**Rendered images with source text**
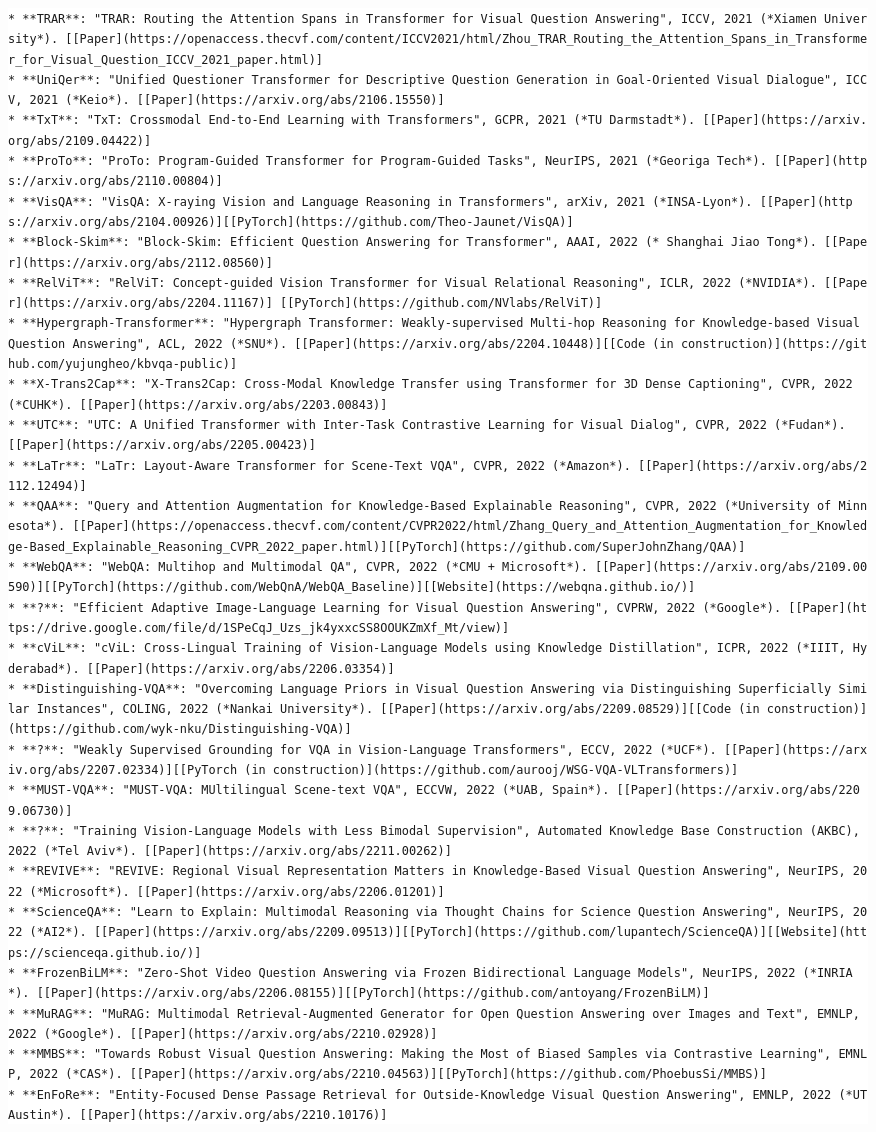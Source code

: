     * **TRAR**: "TRAR: Routing the Attention Spans in Transformer for Visual Question Answering", ICCV, 2021 (*Xiamen University*). [[Paper](https://openaccess.thecvf.com/content/ICCV2021/html/Zhou_TRAR_Routing_the_Attention_Spans_in_Transformer_for_Visual_Question_ICCV_2021_paper.html)]
    * **UniQer**: "Unified Questioner Transformer for Descriptive Question Generation in Goal-Oriented Visual Dialogue", ICCV, 2021 (*Keio*). [[Paper](https://arxiv.org/abs/2106.15550)]
    * **TxT**: "TxT: Crossmodal End-to-End Learning with Transformers", GCPR, 2021 (*TU Darmstadt*). [[Paper](https://arxiv.org/abs/2109.04422)]
    * **ProTo**: "ProTo: Program-Guided Transformer for Program-Guided Tasks", NeurIPS, 2021 (*Georiga Tech*). [[Paper](https://arxiv.org/abs/2110.00804)]
    * **VisQA**: "VisQA: X-raying Vision and Language Reasoning in Transformers", arXiv, 2021 (*INSA-Lyon*). [[Paper](https://arxiv.org/abs/2104.00926)][[PyTorch](https://github.com/Theo-Jaunet/VisQA)]
    * **Block-Skim**: "Block-Skim: Efficient Question Answering for Transformer", AAAI, 2022 (* Shanghai Jiao Tong*). [[Paper](https://arxiv.org/abs/2112.08560)]
    * **RelViT**: "RelViT: Concept-guided Vision Transformer for Visual Relational Reasoning", ICLR, 2022 (*NVIDIA*). [[Paper](https://arxiv.org/abs/2204.11167)] [[PyTorch](https://github.com/NVlabs/RelViT)]
    * **Hypergraph-Transformer**: "Hypergraph Transformer: Weakly-supervised Multi-hop Reasoning for Knowledge-based Visual Question Answering", ACL, 2022 (*SNU*). [[Paper](https://arxiv.org/abs/2204.10448)][[Code (in construction)](https://github.com/yujungheo/kbvqa-public)]
    * **X-Trans2Cap**: "X-Trans2Cap: Cross-Modal Knowledge Transfer using Transformer for 3D Dense Captioning", CVPR, 2022 (*CUHK*). [[Paper](https://arxiv.org/abs/2203.00843)]
    * **UTC**: "UTC: A Unified Transformer with Inter-Task Contrastive Learning for Visual Dialog", CVPR, 2022 (*Fudan*). [[Paper](https://arxiv.org/abs/2205.00423)]
    * **LaTr**: "LaTr: Layout-Aware Transformer for Scene-Text VQA", CVPR, 2022 (*Amazon*). [[Paper](https://arxiv.org/abs/2112.12494)]
    * **QAA**: "Query and Attention Augmentation for Knowledge-Based Explainable Reasoning", CVPR, 2022 (*University of Minnesota*). [[Paper](https://openaccess.thecvf.com/content/CVPR2022/html/Zhang_Query_and_Attention_Augmentation_for_Knowledge-Based_Explainable_Reasoning_CVPR_2022_paper.html)][[PyTorch](https://github.com/SuperJohnZhang/QAA)]
    * **WebQA**: "WebQA: Multihop and Multimodal QA", CVPR, 2022 (*CMU + Microsoft*). [[Paper](https://arxiv.org/abs/2109.00590)][[PyTorch](https://github.com/WebQnA/WebQA_Baseline)][[Website](https://webqna.github.io/)]
    * **?**: "Efficient Adaptive Image-Language Learning for Visual Question Answering", CVPRW, 2022 (*Google*). [[Paper](https://drive.google.com/file/d/1SPeCqJ_Uzs_jk4yxxcSS8OOUKZmXf_Mt/view)]
    * **cViL**: "cViL: Cross-Lingual Training of Vision-Language Models using Knowledge Distillation", ICPR, 2022 (*IIIT, Hyderabad*). [[Paper](https://arxiv.org/abs/2206.03354)]
    * **Distinguishing-VQA**: "Overcoming Language Priors in Visual Question Answering via Distinguishing Superficially Similar Instances", COLING, 2022 (*Nankai University*). [[Paper](https://arxiv.org/abs/2209.08529)][[Code (in construction)](https://github.com/wyk-nku/Distinguishing-VQA)]
    * **?**: "Weakly Supervised Grounding for VQA in Vision-Language Transformers", ECCV, 2022 (*UCF*). [[Paper](https://arxiv.org/abs/2207.02334)][[PyTorch (in construction)](https://github.com/aurooj/WSG-VQA-VLTransformers)]
    * **MUST-VQA**: "MUST-VQA: MUltilingual Scene-text VQA", ECCVW, 2022 (*UAB, Spain*). [[Paper](https://arxiv.org/abs/2209.06730)]
    * **?**: "Training Vision-Language Models with Less Bimodal Supervision", Automated Knowledge Base Construction (AKBC), 2022 (*Tel Aviv*). [[Paper](https://arxiv.org/abs/2211.00262)]
    * **REVIVE**: "REVIVE: Regional Visual Representation Matters in Knowledge-Based Visual Question Answering", NeurIPS, 2022 (*Microsoft*). [[Paper](https://arxiv.org/abs/2206.01201)]
    * **ScienceQA**: "Learn to Explain: Multimodal Reasoning via Thought Chains for Science Question Answering", NeurIPS, 2022 (*AI2*). [[Paper](https://arxiv.org/abs/2209.09513)][[PyTorch](https://github.com/lupantech/ScienceQA)][[Website](https://scienceqa.github.io/)]
    * **FrozenBiLM**: "Zero-Shot Video Question Answering via Frozen Bidirectional Language Models", NeurIPS, 2022 (*INRIA*). [[Paper](https://arxiv.org/abs/2206.08155)][[PyTorch](https://github.com/antoyang/FrozenBiLM)]
    * **MuRAG**: "MuRAG: Multimodal Retrieval-Augmented Generator for Open Question Answering over Images and Text", EMNLP, 2022 (*Google*). [[Paper](https://arxiv.org/abs/2210.02928)]
    * **MMBS**: "Towards Robust Visual Question Answering: Making the Most of Biased Samples via Contrastive Learning", EMNLP, 2022 (*CAS*). [[Paper](https://arxiv.org/abs/2210.04563)][[PyTorch](https://github.com/PhoebusSi/MMBS)]
    * **EnFoRe**: "Entity-Focused Dense Passage Retrieval for Outside-Knowledge Visual Question Answering", EMNLP, 2022 (*UT Austin*). [[Paper](https://arxiv.org/abs/2210.10176)]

**AIM OF THE EXERCISE**
Above are the lines; repeat exactly the ones from the line containing "to Explain: Multimodal" down to the line containing "Video Question Answering", both inclusive.

**SOLUTION TO THE EXERCISE**
    * **ScienceQA**: "Learn to Explain: Multimodal Reasoning via Thought Chains for Science Question Answering", NeurIPS, 2022 (*AI2*). [[Paper](https://arxiv.org/abs/2209.09513)][[PyTorch](https://github.com/lupantech/ScienceQA)][[Website](https://scienceqa.github.io/)]
    * **FrozenBiLM**: "Zero-Shot Video Question Answering via Frozen Bidirectional Language Models", NeurIPS, 2022 (*INRIA*). [[Paper](https://arxiv.org/abs/2206.08155)][[PyTorch](https://github.com/antoyang/FrozenBiLM)]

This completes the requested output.